- _Work item_: In the entries below, filter for the word "newtheorem" and copy every matching line.

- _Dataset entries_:
►
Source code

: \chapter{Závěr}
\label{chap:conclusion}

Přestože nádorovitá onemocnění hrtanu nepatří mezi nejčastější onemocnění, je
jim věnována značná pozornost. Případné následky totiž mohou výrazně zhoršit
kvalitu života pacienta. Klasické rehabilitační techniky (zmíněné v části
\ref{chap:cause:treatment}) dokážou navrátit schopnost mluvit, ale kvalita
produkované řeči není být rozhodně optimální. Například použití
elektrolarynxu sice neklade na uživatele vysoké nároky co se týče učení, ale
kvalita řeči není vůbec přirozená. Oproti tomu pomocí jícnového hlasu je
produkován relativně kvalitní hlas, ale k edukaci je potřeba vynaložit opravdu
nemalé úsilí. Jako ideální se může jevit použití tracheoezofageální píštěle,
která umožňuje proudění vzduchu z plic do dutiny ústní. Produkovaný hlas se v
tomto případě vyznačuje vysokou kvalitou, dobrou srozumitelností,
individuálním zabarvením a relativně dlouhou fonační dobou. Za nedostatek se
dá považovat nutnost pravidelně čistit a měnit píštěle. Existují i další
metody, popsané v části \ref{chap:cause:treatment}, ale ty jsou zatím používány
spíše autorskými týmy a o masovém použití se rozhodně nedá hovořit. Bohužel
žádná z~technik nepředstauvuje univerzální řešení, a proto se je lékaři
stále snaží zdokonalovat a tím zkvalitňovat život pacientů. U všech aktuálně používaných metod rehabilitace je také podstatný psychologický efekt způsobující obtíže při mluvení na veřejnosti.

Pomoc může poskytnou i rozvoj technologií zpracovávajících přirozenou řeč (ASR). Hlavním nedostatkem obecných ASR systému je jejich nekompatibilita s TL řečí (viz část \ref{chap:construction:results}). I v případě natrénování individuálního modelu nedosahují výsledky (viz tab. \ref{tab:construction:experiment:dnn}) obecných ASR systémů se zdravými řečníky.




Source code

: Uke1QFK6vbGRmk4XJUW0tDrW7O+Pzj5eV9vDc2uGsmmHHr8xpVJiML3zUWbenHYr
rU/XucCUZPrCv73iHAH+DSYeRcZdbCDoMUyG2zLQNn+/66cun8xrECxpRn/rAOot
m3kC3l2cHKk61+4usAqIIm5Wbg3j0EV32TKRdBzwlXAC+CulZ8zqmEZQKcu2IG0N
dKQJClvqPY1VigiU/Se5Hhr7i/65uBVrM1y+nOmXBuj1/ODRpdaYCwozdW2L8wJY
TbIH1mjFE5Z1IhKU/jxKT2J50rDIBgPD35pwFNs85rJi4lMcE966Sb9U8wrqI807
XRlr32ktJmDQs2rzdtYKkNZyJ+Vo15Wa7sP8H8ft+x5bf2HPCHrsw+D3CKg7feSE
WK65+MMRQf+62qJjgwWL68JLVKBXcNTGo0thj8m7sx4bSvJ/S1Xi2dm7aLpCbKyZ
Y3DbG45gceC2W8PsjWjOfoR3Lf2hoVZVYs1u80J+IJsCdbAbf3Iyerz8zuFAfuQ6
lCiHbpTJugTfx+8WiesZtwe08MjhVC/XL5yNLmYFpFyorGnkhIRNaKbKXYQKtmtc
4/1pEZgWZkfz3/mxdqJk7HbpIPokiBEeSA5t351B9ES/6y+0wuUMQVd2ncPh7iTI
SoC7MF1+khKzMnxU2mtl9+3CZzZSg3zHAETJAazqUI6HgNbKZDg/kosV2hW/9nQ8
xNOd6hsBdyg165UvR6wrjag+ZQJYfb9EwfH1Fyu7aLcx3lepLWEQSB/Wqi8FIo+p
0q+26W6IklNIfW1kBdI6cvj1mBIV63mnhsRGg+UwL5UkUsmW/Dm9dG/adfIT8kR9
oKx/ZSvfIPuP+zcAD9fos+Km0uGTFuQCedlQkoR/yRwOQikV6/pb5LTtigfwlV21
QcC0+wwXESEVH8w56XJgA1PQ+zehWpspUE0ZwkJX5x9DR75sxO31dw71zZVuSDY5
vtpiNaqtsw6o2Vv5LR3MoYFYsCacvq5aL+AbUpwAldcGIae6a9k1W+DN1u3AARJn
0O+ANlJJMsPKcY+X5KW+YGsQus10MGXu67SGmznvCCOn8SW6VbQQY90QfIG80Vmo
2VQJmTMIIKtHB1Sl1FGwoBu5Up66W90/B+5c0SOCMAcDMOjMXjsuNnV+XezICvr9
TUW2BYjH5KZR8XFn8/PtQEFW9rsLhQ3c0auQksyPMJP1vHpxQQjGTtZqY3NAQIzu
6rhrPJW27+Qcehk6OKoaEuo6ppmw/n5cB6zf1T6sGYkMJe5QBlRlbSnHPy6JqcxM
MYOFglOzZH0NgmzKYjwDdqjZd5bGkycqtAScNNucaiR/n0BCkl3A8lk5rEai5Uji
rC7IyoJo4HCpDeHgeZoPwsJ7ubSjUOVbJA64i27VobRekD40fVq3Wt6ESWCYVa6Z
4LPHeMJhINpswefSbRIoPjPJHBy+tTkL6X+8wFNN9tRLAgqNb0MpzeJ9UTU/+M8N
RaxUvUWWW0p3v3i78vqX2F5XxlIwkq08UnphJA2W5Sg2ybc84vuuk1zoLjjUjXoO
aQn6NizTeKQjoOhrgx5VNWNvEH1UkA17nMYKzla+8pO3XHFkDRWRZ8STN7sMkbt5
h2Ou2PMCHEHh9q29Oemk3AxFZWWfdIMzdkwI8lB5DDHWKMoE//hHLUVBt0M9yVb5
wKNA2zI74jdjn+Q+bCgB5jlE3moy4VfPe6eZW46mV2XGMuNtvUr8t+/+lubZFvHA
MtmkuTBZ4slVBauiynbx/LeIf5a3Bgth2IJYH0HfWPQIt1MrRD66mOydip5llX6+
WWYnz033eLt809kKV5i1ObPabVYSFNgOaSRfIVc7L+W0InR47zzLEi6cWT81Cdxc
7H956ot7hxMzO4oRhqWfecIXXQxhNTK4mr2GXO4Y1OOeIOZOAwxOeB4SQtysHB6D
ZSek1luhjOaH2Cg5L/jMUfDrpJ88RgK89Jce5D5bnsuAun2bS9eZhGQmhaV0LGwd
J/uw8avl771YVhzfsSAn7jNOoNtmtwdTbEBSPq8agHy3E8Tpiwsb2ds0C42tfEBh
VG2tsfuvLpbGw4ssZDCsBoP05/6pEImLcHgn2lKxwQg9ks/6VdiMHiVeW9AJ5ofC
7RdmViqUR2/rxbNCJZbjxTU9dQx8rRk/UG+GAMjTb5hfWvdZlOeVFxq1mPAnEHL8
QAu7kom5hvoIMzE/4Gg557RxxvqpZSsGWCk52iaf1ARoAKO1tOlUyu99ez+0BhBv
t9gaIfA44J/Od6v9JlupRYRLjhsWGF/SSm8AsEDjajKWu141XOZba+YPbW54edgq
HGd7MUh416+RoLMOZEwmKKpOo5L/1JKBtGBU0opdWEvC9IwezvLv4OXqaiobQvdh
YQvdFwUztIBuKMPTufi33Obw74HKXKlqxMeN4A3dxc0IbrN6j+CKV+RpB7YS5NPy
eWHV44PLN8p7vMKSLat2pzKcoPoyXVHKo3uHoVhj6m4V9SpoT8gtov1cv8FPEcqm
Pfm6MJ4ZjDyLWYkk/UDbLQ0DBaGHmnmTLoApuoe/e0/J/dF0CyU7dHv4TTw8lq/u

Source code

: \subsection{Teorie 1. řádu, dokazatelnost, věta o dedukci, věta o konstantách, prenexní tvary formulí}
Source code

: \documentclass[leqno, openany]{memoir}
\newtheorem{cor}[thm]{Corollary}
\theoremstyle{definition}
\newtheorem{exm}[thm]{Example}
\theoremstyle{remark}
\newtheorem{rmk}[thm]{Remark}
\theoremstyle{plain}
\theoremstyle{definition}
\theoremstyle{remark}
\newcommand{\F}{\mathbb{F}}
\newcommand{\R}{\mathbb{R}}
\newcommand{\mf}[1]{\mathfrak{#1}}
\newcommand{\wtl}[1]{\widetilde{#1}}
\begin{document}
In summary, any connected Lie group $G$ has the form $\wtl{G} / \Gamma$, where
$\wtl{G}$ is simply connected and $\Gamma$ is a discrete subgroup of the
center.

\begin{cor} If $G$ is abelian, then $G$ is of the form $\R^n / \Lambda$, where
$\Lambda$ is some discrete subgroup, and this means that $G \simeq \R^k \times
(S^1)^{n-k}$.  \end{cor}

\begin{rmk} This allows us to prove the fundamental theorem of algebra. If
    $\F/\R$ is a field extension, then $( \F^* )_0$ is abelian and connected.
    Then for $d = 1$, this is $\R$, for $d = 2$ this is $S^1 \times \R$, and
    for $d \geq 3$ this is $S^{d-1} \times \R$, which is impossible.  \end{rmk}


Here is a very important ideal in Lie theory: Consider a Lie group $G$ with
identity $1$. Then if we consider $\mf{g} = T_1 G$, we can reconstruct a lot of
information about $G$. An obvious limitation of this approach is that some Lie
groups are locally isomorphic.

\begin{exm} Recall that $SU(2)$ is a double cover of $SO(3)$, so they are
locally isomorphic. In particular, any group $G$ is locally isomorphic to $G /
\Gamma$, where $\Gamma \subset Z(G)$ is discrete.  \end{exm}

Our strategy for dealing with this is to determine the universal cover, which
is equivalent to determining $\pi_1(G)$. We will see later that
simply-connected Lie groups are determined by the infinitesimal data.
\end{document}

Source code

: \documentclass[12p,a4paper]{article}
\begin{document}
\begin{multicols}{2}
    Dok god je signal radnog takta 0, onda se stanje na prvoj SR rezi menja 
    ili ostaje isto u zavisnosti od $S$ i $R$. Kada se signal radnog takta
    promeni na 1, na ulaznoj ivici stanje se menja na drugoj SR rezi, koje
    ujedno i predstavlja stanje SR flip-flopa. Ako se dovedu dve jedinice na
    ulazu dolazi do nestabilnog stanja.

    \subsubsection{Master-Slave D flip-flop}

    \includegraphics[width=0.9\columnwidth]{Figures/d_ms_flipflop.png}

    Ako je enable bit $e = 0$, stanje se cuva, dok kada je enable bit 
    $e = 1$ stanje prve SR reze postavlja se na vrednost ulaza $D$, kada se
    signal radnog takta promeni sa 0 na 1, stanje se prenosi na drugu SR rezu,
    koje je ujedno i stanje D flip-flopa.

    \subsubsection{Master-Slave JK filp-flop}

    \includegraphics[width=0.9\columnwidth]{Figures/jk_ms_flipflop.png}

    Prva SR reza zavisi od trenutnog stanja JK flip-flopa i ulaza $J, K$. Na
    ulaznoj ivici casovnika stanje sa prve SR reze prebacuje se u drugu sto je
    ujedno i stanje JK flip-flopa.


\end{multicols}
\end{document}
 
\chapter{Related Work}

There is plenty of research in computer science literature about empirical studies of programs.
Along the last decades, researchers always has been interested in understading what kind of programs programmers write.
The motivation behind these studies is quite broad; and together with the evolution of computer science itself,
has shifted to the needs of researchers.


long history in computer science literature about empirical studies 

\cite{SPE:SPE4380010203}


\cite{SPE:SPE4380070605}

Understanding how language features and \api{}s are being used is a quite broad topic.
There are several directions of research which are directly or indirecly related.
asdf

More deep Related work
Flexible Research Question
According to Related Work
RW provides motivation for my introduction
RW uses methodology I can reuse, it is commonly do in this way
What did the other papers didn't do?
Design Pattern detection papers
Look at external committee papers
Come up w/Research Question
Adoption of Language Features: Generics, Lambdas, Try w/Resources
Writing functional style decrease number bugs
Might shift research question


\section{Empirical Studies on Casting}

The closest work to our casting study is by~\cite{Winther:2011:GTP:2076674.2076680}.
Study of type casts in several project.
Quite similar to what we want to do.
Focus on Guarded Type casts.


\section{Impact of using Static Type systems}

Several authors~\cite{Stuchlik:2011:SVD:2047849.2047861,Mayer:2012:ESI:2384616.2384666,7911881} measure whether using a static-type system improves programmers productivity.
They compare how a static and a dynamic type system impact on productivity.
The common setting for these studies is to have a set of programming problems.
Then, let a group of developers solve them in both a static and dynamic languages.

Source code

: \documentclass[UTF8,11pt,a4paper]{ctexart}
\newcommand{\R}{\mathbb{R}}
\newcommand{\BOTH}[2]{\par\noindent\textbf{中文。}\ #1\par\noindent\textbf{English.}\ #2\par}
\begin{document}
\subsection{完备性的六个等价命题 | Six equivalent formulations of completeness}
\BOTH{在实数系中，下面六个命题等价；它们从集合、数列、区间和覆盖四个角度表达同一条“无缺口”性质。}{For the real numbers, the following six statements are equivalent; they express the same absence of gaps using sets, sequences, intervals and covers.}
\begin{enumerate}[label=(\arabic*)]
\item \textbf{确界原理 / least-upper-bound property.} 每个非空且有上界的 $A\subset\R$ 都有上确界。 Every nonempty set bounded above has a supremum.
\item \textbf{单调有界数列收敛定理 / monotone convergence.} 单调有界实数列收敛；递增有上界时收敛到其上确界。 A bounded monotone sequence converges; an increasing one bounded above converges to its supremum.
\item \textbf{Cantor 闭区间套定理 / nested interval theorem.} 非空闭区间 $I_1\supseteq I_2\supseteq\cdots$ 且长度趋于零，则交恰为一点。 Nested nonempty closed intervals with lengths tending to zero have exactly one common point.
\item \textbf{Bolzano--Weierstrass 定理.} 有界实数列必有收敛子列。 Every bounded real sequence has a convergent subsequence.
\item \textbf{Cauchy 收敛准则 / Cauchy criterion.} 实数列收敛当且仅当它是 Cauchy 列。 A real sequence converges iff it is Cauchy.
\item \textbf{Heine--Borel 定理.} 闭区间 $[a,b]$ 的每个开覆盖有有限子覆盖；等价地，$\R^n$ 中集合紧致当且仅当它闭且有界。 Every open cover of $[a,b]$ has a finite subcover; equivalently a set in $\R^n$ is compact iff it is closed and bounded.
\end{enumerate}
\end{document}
◄
- _Reply_:
\newtheorem{cor}[thm]{Corollary}
\newtheorem{exm}[thm]{Example}
\newtheorem{rmk}[thm]{Remark}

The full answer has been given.